Some good missional thinking... from a self-proclaimed fundamentalist! Tim Challies on Halloween:
I am guessing my neighbourhood is all-too-typical in that people typically arrive home from work and immediately drive their cars into the garage. More often than not they do not emerge again until the next morning when they leave for work once more. We are private, reclusive people who delight in our privacy. We rarely see our neighbors and rarely communicate with them. It would be a terrible breach of Canadian social etiquette for me to knock on a person's door and ask them for a small gift or even just to say "hello" to them. In the six years we have been living in this area, we have never once had a neighbor come to the door to ask for anything... Yet on Halloween these barriers all come down. I have the opportunity to greet every person in the neighbourhood. I have the opportunity to introduce myself to the family who moved in just down the row a few weeks ago and to greet some other people I have not seen for weeks or months. At the same time, those people's children will come knocking on my door. We have two possible responses. We can turn the lights out and sit inside, seeking to shelter ourselves from the pagan influence of the little Harry Potters, Batmans and ballerinas, or we can greet them, gush over them, and make them feel welcome. We can prove ourselves to be the family who genuinely cares about our neighbours, or we can be the family who shows that we want to interact with them only on our terms. Most of our neighbors know of our faith and of our supposed concern for them. This is a chance to prove our love for them.

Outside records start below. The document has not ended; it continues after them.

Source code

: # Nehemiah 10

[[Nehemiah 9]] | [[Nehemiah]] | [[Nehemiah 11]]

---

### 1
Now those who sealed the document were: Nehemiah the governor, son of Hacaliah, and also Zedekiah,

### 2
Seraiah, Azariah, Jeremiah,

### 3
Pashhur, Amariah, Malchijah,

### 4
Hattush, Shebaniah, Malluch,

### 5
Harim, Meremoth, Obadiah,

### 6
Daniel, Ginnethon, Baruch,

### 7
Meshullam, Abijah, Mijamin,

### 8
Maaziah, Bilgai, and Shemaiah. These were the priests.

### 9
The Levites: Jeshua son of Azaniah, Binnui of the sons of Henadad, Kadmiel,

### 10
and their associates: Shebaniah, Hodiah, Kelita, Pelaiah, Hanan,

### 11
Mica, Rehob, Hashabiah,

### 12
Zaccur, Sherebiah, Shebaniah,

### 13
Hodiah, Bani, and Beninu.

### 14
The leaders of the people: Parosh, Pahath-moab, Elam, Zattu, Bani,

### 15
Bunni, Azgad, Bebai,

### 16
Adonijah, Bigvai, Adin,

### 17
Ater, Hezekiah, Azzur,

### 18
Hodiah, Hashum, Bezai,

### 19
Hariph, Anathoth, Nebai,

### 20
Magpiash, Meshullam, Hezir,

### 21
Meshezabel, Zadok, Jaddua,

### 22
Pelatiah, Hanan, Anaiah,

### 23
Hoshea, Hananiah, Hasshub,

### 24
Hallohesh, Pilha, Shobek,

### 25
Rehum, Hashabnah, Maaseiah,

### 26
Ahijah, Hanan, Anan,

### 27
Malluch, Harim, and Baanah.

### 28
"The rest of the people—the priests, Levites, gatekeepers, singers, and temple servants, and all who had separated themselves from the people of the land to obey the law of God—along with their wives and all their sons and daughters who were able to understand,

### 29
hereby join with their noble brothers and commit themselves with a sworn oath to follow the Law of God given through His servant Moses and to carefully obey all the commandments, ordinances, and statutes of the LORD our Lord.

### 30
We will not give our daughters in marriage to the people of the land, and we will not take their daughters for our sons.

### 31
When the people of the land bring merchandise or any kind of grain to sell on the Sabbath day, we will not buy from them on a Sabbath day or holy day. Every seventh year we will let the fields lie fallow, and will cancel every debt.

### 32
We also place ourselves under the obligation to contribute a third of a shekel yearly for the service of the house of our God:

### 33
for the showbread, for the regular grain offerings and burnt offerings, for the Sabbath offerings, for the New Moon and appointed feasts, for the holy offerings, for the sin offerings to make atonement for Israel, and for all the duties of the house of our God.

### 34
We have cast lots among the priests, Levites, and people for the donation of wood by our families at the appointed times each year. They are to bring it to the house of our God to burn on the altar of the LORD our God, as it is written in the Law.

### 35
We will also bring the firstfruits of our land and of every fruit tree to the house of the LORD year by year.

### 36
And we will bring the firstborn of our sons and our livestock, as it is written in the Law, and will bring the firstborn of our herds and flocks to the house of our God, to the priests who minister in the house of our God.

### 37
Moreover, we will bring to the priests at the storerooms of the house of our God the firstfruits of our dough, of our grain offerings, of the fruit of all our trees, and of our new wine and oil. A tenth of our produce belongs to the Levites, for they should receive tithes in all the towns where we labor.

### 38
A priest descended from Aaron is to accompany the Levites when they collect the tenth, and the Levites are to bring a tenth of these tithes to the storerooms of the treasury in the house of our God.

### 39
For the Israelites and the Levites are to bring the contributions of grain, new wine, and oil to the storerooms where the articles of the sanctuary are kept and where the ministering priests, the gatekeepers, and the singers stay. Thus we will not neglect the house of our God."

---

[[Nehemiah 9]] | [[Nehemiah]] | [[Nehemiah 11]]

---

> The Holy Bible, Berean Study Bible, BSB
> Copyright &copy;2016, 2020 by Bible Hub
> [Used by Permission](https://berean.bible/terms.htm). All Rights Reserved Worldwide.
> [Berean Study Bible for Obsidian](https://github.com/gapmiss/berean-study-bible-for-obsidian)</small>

The same contributor to the email list concluded his defense of participating in Halloween with these words: "One night does not a neighbor make (and one night does not a pagan make), but Halloween is the one night of the year where the good neighborliness that flows from being in Christ is communicated and reinforced. We are citizens of another Kingdom where The Light is always on."...
My encouragement to you today is to think and pray about this issue. I do not see Halloween as a great evangelistic occasion. I do not foresee it as a time when the people coming to your door are likely to be saved. But I do think it is a time that you can prove to your neighbors that you care about them, that you care about their children, and that you are glad to be in this world and this culture, even if you are not of this world or this culture. Halloween may serve as a bridge to the hearts of those who live around you who so desperately need a Savior.